BACKGROUND: Glioblastoma multiforme (GBM) is among the most malignant of cancers with poor long term survival. ARC is an anti-apoptotic protein that we have previously examined published microarray data sets and found that ARC is overexpressed in malignant gliomas with higher mRNA levels correlating with poor survival. We hypothesised that ARC expression on immunohistochemistry may be a novel prognostic marker, that ARC may engender tumour resistance to conventional and targeted therapies. METHODS: We analysed a tissue bank of 94 grade 2-4 gliomas and performed immunohistochemistry (IHC) to assess ARC protein levels in high grade gliomas and correlation with patient outcomes. To assess the biological role of ARC in GBM we used siRNA and shRNA to suppress ARC expression and used an ARC plasmid to induce over-expression in U87 and U118 GBM cells. Following lenti-viral knock down, ARC expression was measured by western blot and PCR on the U87 VIII cells with non-silencing, empty vector and 2 shRNA variants.
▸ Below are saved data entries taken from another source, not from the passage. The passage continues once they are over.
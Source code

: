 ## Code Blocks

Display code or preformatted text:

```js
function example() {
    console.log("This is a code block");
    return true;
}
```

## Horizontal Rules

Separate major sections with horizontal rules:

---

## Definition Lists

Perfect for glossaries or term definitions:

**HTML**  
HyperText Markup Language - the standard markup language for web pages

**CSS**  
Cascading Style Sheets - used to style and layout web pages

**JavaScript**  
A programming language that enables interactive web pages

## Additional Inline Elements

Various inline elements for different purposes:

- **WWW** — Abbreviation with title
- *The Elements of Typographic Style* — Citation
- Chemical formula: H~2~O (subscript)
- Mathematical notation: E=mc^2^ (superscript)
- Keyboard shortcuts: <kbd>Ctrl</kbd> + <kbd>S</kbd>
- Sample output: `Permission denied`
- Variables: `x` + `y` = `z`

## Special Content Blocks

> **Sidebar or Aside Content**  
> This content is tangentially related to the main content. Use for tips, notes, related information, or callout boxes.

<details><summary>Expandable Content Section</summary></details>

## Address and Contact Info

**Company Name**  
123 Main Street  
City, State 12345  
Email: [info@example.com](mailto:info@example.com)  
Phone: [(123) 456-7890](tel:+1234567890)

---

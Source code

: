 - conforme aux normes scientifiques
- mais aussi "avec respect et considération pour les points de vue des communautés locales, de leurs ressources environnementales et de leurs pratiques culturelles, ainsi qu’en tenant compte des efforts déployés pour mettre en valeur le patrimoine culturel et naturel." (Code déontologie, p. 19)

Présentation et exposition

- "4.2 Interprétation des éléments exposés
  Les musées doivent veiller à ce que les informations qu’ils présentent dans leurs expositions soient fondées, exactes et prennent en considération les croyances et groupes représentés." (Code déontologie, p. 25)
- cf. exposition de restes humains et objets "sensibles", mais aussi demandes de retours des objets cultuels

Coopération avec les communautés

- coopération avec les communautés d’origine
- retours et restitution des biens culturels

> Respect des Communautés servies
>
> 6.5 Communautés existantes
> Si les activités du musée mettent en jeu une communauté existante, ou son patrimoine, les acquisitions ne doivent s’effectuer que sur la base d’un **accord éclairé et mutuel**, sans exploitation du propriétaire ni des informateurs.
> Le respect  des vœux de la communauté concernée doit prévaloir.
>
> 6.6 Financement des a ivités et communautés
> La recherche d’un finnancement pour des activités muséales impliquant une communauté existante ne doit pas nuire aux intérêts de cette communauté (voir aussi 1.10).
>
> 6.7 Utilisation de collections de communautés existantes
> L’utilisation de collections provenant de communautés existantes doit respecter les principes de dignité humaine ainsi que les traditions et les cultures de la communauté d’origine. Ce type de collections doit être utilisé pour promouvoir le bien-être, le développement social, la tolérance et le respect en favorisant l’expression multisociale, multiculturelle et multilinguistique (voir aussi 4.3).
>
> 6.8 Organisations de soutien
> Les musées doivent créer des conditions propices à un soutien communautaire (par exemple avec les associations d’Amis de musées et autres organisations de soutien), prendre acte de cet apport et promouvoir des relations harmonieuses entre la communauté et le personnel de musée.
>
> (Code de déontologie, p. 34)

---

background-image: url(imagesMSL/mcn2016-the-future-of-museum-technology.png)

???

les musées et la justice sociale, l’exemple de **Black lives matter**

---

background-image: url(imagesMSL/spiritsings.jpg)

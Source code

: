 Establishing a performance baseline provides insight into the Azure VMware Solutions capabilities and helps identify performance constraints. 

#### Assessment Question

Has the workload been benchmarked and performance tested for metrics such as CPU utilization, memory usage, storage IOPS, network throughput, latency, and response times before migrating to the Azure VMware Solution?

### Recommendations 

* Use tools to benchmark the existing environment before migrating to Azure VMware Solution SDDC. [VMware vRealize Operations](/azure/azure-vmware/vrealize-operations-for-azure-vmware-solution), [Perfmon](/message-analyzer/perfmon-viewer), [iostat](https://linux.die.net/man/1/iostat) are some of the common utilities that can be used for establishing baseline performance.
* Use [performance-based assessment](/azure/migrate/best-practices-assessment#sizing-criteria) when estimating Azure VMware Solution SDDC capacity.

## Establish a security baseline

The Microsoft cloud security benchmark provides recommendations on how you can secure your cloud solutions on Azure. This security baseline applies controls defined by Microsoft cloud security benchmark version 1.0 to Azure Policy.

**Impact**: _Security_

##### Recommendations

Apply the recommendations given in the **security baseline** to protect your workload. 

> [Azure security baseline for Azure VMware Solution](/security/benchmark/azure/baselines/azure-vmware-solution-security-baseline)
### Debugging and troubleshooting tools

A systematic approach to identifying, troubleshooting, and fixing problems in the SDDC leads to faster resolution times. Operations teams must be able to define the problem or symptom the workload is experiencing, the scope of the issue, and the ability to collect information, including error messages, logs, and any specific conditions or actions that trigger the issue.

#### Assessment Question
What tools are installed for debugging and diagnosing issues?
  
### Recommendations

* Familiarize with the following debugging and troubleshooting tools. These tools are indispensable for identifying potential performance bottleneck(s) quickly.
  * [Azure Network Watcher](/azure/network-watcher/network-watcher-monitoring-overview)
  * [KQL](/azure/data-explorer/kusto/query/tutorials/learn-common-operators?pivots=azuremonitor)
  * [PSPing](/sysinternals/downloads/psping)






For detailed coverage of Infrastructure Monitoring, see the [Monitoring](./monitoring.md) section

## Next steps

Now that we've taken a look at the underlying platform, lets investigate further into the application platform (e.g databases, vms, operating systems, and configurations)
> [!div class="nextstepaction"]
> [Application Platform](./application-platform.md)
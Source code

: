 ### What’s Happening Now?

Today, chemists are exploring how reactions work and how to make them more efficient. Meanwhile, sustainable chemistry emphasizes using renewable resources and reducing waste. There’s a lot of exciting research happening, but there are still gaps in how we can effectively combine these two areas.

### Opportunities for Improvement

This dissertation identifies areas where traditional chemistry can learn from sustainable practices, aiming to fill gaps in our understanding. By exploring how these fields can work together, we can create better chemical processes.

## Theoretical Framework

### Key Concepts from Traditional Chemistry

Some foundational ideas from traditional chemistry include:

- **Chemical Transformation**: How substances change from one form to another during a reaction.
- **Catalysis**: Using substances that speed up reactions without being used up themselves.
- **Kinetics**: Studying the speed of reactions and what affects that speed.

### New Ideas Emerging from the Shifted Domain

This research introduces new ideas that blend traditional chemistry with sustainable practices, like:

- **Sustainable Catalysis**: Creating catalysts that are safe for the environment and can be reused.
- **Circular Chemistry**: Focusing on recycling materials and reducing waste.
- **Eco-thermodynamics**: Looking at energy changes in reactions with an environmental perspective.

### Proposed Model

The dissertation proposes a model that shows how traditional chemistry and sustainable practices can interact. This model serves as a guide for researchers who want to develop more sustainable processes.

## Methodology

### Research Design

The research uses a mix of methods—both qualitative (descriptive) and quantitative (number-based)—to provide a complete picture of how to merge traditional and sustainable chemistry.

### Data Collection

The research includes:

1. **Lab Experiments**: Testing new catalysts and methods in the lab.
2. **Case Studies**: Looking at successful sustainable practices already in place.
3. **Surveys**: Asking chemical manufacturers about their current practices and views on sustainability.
The biological effects of ARC silencing or overexpression, either alone or in combination with radiotherapy was measured using cell proliferation, clonogenic, caspase 3/7 activity and scratch assays. RESULTS: The IHC analysis of 94 glioma specimens showed that ARC protein levels in malignant gliomas specimens increased significantly with higher tumour grade. Increased protein levels of ARC in all high grade gliomas and separately in GBM, corresponded with reduced patient survival. Functional studies showed no impact on cell proliferation, colony formation, caspase 3/7 activity or sensitivity to radiation therapy or other cytotoxic therapies. CONCLUSION: Our findings indicate that ARC expression by IHC correlates with tumour grade and is a potential prognostic indicator and marker of higher grade malignant tumours. Functional studies showed no impact of ARC expression on tumour progression, apoptosis or treatment sensitivity indicating that increased ARC expression is likely a secondary phenomenon.